Мы наступали, хотелось получить хлеб для страны и для армии. И действительно, в освобожденных районах в 1943 году мы заготовили сравнительно много хлеба. На Украине урожай был как раз хорошим. Сказал Красовскому: «Будем наступать, увидим». А когда мы наступали и освобождали наши районы, то нигде не видели, чтобы сгорело много хлеба. Я потом шутил: «Товарищ Красовский, где же сгоревшие поля, то море огня, которое видели летчики?» Мои предположения сбылись. На войне иной раз случается расширение зрачков.

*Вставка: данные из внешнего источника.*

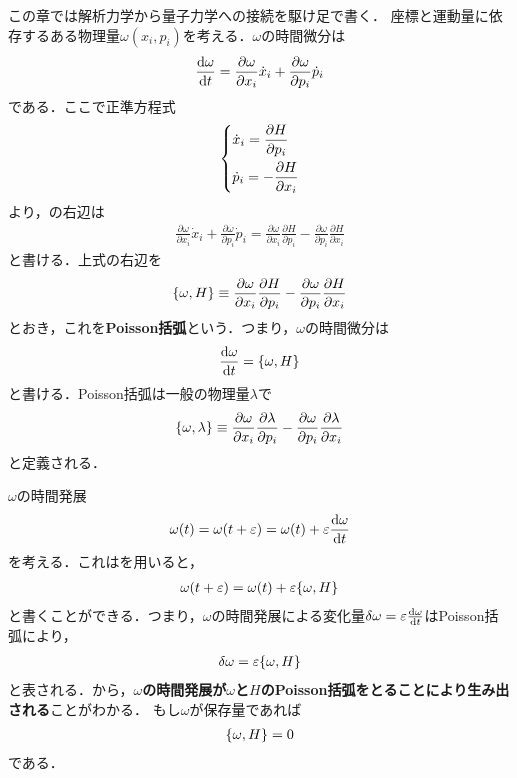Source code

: \documentclass{report}
\begin{document}
  この章では解析力学から量子力学への接続を駆け足で書く．
  座標と運動量に依存するある物理量$\omega(x_i,p_i)$を考える．$\omega$の時間微分は
  \begin{align}
    \dv{\omega}{t} = \frac{\partial\omega}{\partial x_i}\dot{x}_i + \frac{\partial \omega}{\partial p_i}\dot{p}_i \label{time-derivative-omega}
  \end{align}
  である．ここで正準方程式
  \begin{align}
    \begin{dcases}
      \dot{x}_i = \frac{\partial H}{\partial p_i}\\
      \dot{p}_i = -\frac{\partial H}{\partial x_i}
    \end{dcases}
  \end{align}
  より，の右辺は
  \begin{align}
    \frac{\partial\omega}{\partial x_i}\dot{x}_i + \frac{\partial \omega}{\partial p_i}\dot{p}_i
    =
    \frac{\partial\omega}{\partial x_i}\frac{\partial H}{\partial p_i} - \frac{\partial \omega}{\partial p_i}\frac{\partial H}{\partial x_i}
  \end{align}
  と書ける．上式の右辺を
  \begin{align}
    \qty{\omega,H} \equiv   \frac{\partial\omega}{\partial x_i}\frac{\partial H}{\partial p_i} - \frac{\partial \omega}{\partial p_i}\frac{\partial H}{\partial x_i}
  \end{align}
  とおき，これを\textbf{Poisson括弧}という．つまり，$\omega$の時間微分は
  \begin{align}
    \dv{\omega}{t} = \qty{\omega,H} \label{poisson-h}
  \end{align}
  と書ける．Poisson括弧は一般の物理量$\lambda$で
  \begin{align}
    \qty{\omega,\lambda} \equiv   \frac{\partial\omega}{\partial x_i}\frac{\partial \lambda}{\partial p_i} - \frac{\partial \omega}{\partial p_i}\frac{\partial \lambda}{\partial x_i}
  \end{align}
  と定義される．

  $\omega$の時間発展
  \begin{align}
    \omega(t) = \omega(t+\varepsilon) = \omega(t) + \varepsilon\dv{\omega}{t}
  \end{align}
  を考える．これはを用いると，
  \begin{align}
    \omega(t+\varepsilon) = \omega(t) + \varepsilon\qty{\omega,H}
  \end{align}
  と書くことができる．つまり，$\omega$の時間発展による変化量$\delta\omega=\varepsilon\dv{\omega}{t}$はPoisson括弧により，
  \begin{align}
    \delta\omega = \varepsilon\qty{\omega,H} \label{time-evolution-by-poisson}
  \end{align}
  と表される．から，\textbf{$\omega$の時間発展が$\omega$と$H$のPoisson括弧をとることにより生み出される}ことがわかる．
  もし$\omega$が保存量であれば
  \begin{align}
    \qty{\omega,H}=0
  \end{align}
  である．
\end{document}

Помню также доклад относительно ночных бомбежек. К нам в то время прибыл генерал Скрипко
[511]. Он тогда командовал ночной бомбардировочной авиацией дальнего действия. Хороший генерал. Я знал его по Сталинграду, он хорошо там поработал. Это бывалый «ночник». Он, прибыв в наше распоряжение, работал теперь в интересах нашего фронта. Нам тогда донесли, что под Полтавой (я и сейчас отлично помню название этого села – Мачоха) расположен не то склад боеприпасов, не то ремонтная база противника. Мы готовились наступать, а лишить противника боеприпасов, горючего и других средств ведения войны – заветная мечта каждого командующего. Вызвали Скрипко и показали донесение разведки, дали задание – разбомбить! Конечно, сейчас могут сказать, что в селе же живут люди. Да, живут люди, но и наступают люди. На войне всегда встает очень тяжелый выбор: пожалеешь одного, потеряешь больше. Поэтому мы решили бомбить склад, который будут использовать немцы, чтобы бить наших же.

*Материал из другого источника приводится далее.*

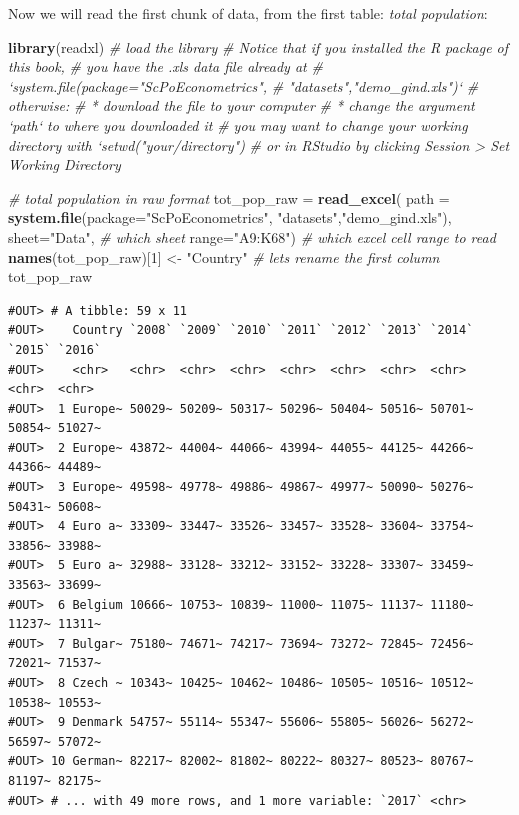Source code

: \documentclass[]{book}
\newenvironment{Shaded}{\begin{snugshade}}{\end{snugshade}}
\newcommand{\CommentTok}[1]{\textcolor[rgb]{0.56,0.35,0.01}{\textit{#1}}}
\newcommand{\DataTypeTok}[1]{\textcolor[rgb]{0.13,0.29,0.53}{#1}}
\newcommand{\DecValTok}[1]{\textcolor[rgb]{0.00,0.00,0.81}{#1}}
\newcommand{\KeywordTok}[1]{\textcolor[rgb]{0.13,0.29,0.53}{\textbf{#1}}}
\newcommand{\NormalTok}[1]{#1}
\newcommand{\StringTok}[1]{\textcolor[rgb]{0.31,0.60,0.02}{#1}}
\begin{document}
Now we will read the first chunk of data, from the first table: \emph{total population}:

\begin{Shaded}
\begin{Highlighting}[]
\KeywordTok{library}\NormalTok{(readxl)  }\CommentTok{# load the library}
\CommentTok{# Notice that if you installed the R package of this book,}
\CommentTok{# you have the .xls data file already at }
\CommentTok{# `system.file(package="ScPoEconometrics",}
\CommentTok{#                        "datasets","demo_gind.xls")`}
\CommentTok{# otherwise:}
\CommentTok{# * download the file to your computer}
\CommentTok{# * change the argument `path` to where you downloaded it}
\CommentTok{# you may want to change your working directory with `setwd("your/directory")}
\CommentTok{# or in RStudio by clicking Session > Set Working Directory}

\CommentTok{# total population in raw format}
\NormalTok{tot_pop_raw =}\StringTok{ }\KeywordTok{read_excel}\NormalTok{(}
                \DataTypeTok{path =} \KeywordTok{system.file}\NormalTok{(}\DataTypeTok{package=}\StringTok{"ScPoEconometrics"}\NormalTok{,}
                                    \StringTok{"datasets"}\NormalTok{,}\StringTok{"demo_gind.xls"}\NormalTok{), }
                \DataTypeTok{sheet=}\StringTok{"Data"}\NormalTok{, }\CommentTok{# which sheet}
                \DataTypeTok{range=}\StringTok{"A9:K68"}\NormalTok{)  }\CommentTok{# which excel cell range to read}
\KeywordTok{names}\NormalTok{(tot_pop_raw)[}\DecValTok{1}\NormalTok{] <-}\StringTok{ "Country"}   \CommentTok{# lets rename the first column}
\NormalTok{tot_pop_raw}
\end{Highlighting}
\end{Shaded}

\begin{verbatim}
#OUT> # A tibble: 59 x 11
#OUT>    Country `2008` `2009` `2010` `2011` `2012` `2013` `2014` `2015` `2016`
#OUT>    <chr>   <chr>  <chr>  <chr>  <chr>  <chr>  <chr>  <chr>  <chr>  <chr> 
#OUT>  1 Europe~ 50029~ 50209~ 50317~ 50296~ 50404~ 50516~ 50701~ 50854~ 51027~
#OUT>  2 Europe~ 43872~ 44004~ 44066~ 43994~ 44055~ 44125~ 44266~ 44366~ 44489~
#OUT>  3 Europe~ 49598~ 49778~ 49886~ 49867~ 49977~ 50090~ 50276~ 50431~ 50608~
#OUT>  4 Euro a~ 33309~ 33447~ 33526~ 33457~ 33528~ 33604~ 33754~ 33856~ 33988~
#OUT>  5 Euro a~ 32988~ 33128~ 33212~ 33152~ 33228~ 33307~ 33459~ 33563~ 33699~
#OUT>  6 Belgium 10666~ 10753~ 10839~ 11000~ 11075~ 11137~ 11180~ 11237~ 11311~
#OUT>  7 Bulgar~ 75180~ 74671~ 74217~ 73694~ 73272~ 72845~ 72456~ 72021~ 71537~
#OUT>  8 Czech ~ 10343~ 10425~ 10462~ 10486~ 10505~ 10516~ 10512~ 10538~ 10553~
#OUT>  9 Denmark 54757~ 55114~ 55347~ 55606~ 55805~ 56026~ 56272~ 56597~ 57072~
#OUT> 10 German~ 82217~ 82002~ 81802~ 80222~ 80327~ 80523~ 80767~ 81197~ 82175~
#OUT> # ... with 49 more rows, and 1 more variable: `2017` <chr>
\end{verbatim}
\end{document}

Наутро Скрипко докладывает: «Все сровнял с землей. Все уничтожено». Но я уже имел опыт, и немалый. Посмотрел на него и говорю: «Имейте в виду, ведь мы же наступаем, скоро будем в Полтаве и освободим Мачоху. Я потом скажу вам, насколько соответствует истине донесение, которое вы получили от тех, кто бомбил склад». Какое же огорчение было для Скрипко, когда мы освободили этот район, и я ему сказал: «Товарищ Скрипко, можете поехать в Мачоху. Ни один дом не сожжен, Мачоха вообще никаких потерь не имела. Спрашивается, куда летчики сбросили бомбы? Что горело, когда вы докладывали, что все там уничтожено?» И потом я часто спрашивал при встречах: «Товарищ Скрипко, так как там Мачоха?» Мачоха стала для него нарицательным понятием. Конечно, в боевых операциях было и то и другое. И бомбили, и зажигали, и уничтожали, и разносили врага. Но бывали и случаи, когда доносили о таких вещах, которые были построены неизвестно на чем. Была ли то сознательная ложь или они куда-то сбросили ночью бомбы, просто потеряв ориентировку? Трудно сказать. Я сейчас даже не помню, было ли вообще что-либо сожжено вблизи Мачохи.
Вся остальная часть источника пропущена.